*** DATASET RECORDS ***
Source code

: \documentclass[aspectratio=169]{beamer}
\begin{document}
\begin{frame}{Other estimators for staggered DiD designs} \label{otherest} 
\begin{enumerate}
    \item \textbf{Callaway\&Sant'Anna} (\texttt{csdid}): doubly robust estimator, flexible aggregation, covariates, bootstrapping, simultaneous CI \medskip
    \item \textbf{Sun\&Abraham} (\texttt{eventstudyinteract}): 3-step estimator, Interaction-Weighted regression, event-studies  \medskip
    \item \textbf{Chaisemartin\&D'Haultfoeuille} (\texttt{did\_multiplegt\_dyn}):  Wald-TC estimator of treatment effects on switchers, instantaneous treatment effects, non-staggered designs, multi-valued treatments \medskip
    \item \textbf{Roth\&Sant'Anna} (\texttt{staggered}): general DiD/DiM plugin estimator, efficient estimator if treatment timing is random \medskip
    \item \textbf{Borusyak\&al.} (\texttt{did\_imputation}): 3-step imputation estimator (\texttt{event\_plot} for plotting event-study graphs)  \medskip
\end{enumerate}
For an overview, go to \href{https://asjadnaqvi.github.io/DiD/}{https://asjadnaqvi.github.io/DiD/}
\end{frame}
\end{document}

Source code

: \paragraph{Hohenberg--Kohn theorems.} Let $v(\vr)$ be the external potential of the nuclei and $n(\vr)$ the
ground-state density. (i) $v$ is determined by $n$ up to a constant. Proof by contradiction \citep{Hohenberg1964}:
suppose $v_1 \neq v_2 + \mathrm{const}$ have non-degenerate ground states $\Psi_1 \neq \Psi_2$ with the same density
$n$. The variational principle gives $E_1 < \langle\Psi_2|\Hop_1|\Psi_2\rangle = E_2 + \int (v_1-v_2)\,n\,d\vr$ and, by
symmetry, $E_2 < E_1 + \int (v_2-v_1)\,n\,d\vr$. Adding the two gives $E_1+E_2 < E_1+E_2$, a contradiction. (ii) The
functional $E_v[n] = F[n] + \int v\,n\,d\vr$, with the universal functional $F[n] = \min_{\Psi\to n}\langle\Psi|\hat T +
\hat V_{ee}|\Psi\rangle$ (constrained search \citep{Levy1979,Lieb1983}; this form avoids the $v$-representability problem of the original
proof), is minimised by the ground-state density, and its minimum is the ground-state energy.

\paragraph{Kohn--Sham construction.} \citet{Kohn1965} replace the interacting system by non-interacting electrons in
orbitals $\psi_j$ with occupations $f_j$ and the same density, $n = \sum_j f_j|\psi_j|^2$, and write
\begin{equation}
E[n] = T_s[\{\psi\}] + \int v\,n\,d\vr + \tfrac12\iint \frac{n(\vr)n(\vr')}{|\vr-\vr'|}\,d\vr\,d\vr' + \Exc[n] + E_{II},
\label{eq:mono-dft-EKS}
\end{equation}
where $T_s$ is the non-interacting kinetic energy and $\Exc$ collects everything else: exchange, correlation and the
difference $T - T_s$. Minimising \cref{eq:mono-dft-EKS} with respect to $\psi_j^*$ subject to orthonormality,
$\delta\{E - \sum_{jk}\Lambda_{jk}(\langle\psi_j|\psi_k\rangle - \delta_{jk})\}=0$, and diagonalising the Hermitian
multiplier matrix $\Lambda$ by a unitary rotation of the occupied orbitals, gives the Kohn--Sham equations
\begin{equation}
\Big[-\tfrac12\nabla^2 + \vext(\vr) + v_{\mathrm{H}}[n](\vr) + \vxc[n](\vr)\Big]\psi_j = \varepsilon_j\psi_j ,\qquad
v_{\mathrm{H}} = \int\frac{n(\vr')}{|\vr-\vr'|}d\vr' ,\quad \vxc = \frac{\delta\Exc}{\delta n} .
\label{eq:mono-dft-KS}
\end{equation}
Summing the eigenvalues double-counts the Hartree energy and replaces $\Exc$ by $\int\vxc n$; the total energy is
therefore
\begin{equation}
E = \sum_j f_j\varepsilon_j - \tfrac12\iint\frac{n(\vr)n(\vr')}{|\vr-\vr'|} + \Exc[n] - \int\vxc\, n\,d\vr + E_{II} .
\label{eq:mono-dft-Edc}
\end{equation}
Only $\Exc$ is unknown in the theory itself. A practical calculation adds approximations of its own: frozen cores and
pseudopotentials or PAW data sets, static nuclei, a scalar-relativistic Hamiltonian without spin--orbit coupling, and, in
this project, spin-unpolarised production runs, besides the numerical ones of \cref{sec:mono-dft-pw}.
*** End of DATASET RECORDS ***
From the records above, print only the lines between the one holding "and $n(\vr)$ the" and the one holding "proof), is minimised", inclusive, exactly as they stand.

RESULT OF THE TASK.
: \paragraph{Hohenberg--Kohn theorems.} Let $v(\vr)$ be the external potential of the nuclei and $n(\vr)$ the
ground-state density. (i) $v$ is determined by $n$ up to a constant. Proof by contradiction \citep{Hohenberg1964}:
suppose $v_1 \neq v_2 + \mathrm{const}$ have non-degenerate ground states $\Psi_1 \neq \Psi_2$ with the same density
$n$. The variational principle gives $E_1 < \langle\Psi_2|\Hop_1|\Psi_2\rangle = E_2 + \int (v_1-v_2)\,n\,d\vr$ and, by
symmetry, $E_2 < E_1 + \int (v_2-v_1)\,n\,d\vr$. Adding the two gives $E_1+E_2 < E_1+E_2$, a contradiction. (ii) The
functional $E_v[n] = F[n] + \int v\,n\,d\vr$, with the universal functional $F[n] = \min_{\Psi\to n}\langle\Psi|\hat T +
\hat V_{ee}|\Psi\rangle$ (constrained search \citep{Levy1979,Lieb1983}; this form avoids the $v$-representability problem of the original
proof), is minimised by the ground-state density, and its minimum is the ground-state energy.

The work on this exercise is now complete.